Organização: Priscila Cupello
Viger sob o registro do Outro, do não, ou da ausência faz parte da condição atravessada por mulheres escritoras. Em um campo consolidado como essencialmente da ordem do masculino, a produção das mulheres ainda perfura estratos de saber-poder que prefiguram um lugar: o da condescendência, dos afetos, da reinvindicação – um uso assim especificado da razão, cujas exigências são ou a anulação de si ou um reforço do que se constituiu como feminino.
Desbravando as históricas demarcações ocidentais do Mesmo e do Outro, Michel Foucault, como um bandeirante às avessas, nos legou as ferramentas de uma crítica que é ao mesmo tempo histórica e prática. Ela constata o que foi feito política e historicamente de nós mesmas, mas abre também janelas de subjetivação contra os assujeitamentos normalizadores. Com Foucault, a partir dele, mas também contra ele, uma geração de intelectuais se une no esforço de revelar o verso do traçado em que o Outro foi bordado. Assim também “a mulher” – segunda, volúvel, marcada pela falta, servil e servente, histérica, “triste, louca, má”.

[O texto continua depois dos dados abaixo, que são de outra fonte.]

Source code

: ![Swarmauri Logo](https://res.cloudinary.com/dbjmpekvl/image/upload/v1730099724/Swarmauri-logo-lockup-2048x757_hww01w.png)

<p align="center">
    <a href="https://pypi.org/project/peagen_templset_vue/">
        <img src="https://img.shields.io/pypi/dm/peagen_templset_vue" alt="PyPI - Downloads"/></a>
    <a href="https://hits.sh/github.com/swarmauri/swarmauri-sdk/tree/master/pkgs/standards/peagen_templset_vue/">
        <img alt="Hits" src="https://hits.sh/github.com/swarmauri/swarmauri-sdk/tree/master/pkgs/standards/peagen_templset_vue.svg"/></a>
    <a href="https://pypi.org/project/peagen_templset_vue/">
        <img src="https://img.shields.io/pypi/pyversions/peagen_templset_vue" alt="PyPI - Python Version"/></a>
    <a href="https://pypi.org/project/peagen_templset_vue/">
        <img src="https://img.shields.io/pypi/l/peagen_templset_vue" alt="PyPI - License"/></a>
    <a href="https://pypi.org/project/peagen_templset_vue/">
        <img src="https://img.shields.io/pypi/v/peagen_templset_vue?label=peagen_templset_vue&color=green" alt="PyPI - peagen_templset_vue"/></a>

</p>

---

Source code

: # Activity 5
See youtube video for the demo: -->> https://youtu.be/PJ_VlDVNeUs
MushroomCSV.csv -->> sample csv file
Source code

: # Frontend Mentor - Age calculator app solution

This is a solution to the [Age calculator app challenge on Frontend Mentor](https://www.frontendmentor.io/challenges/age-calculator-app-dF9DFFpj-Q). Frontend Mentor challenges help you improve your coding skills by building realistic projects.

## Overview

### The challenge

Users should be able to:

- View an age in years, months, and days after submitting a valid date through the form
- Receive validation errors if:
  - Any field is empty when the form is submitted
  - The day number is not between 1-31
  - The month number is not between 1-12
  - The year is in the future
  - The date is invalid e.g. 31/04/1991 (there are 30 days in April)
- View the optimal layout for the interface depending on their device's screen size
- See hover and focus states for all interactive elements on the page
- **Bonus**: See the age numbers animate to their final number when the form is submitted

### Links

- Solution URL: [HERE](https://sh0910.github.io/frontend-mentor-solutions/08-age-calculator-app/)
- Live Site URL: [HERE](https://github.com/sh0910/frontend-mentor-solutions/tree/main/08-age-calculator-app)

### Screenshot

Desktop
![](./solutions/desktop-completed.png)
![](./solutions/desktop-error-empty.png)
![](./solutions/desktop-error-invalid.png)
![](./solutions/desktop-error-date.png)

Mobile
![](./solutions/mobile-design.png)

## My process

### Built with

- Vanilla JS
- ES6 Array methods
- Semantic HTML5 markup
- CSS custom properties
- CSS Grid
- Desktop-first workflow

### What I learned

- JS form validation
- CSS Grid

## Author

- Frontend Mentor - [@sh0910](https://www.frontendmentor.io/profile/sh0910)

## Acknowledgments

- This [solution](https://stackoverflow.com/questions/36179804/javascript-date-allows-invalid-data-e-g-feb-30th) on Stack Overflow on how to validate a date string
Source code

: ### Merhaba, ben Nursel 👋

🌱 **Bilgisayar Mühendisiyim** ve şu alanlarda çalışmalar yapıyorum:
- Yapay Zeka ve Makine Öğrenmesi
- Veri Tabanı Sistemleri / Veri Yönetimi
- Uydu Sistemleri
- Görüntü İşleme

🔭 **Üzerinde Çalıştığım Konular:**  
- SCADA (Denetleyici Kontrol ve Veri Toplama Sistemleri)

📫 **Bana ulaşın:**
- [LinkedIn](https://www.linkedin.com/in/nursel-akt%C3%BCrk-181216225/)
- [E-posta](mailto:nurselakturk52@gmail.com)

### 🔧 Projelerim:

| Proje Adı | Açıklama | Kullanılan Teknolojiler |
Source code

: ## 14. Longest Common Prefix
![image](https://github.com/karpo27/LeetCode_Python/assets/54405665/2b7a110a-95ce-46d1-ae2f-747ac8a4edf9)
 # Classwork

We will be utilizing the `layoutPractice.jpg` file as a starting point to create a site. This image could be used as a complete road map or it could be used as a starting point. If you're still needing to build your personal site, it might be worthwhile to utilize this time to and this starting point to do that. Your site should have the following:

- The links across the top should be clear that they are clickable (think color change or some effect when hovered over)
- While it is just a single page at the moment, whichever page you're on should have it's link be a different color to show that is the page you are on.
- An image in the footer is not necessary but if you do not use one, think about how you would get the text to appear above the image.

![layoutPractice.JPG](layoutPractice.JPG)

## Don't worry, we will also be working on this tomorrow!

É que, nessa condição, vibra justamente um todo que é a própria diferença – o que resiste como não-ser-norma, insistindo na transcendência intelectual. É resistir ao diagnóstico, mas é também estimar a prática e a estética do cuidado, a força e a beleza da reprodução, usurpadas pelo Capital, pela desvalorização do que gera e promove vida. Nesse dissidir fundamental, das vozes marcadas historicamente pela opressão, é também como enfrentamento que a escrita se faz forte: na afirmação da liberdade do pensamento contra as assertivas fragmentadoras, neoliberais, individualizantes, identitárias que, alegando reparação, reforçam preconceitos ao dizer às intelectuais sobre o que é legítimo que falem. Sobre o que é legítimo que uma preta fale. Sobre o que é legítimo que uma pessoa divergente fale. Sobre se é legítimo que uma criança fale. Sobre a apropriação que decidimos fazer de nossas lógicas antigas, nossas ancestralidades e mitos fundadores; sobre como decidimos preservá-los, refutá-los ou reescrevê-los.

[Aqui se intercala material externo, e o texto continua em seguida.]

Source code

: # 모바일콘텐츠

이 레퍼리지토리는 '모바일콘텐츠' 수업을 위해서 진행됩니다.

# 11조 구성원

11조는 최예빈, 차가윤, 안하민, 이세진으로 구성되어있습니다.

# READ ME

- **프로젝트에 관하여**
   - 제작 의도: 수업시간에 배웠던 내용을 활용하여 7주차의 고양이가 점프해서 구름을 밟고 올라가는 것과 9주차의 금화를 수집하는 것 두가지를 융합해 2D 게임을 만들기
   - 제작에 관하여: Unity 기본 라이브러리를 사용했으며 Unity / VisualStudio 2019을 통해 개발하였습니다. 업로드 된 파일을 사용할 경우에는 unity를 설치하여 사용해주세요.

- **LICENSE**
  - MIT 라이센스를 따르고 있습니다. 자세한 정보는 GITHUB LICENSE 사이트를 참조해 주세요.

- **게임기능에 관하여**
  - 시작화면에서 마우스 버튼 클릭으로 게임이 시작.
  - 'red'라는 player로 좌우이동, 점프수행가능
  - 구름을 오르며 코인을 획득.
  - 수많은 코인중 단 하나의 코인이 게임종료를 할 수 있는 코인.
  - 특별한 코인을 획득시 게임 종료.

Nesse volume, mulheres mostram que a fineza de seu trabalho intelectual, filosófico, artístico, sociológico, educacional e político se dá como prática crítica e livre sobre aquilo que lhes move, que é fruto do seu espanto: aquele que nos faz ver e dizer do que é o que é, mas também o que não precisaria ser.
Fillipa Silveira
Professora adjunta do Instituto de Filosofia
da Universidade Federal de Uberlândia (IFILO/ UFU)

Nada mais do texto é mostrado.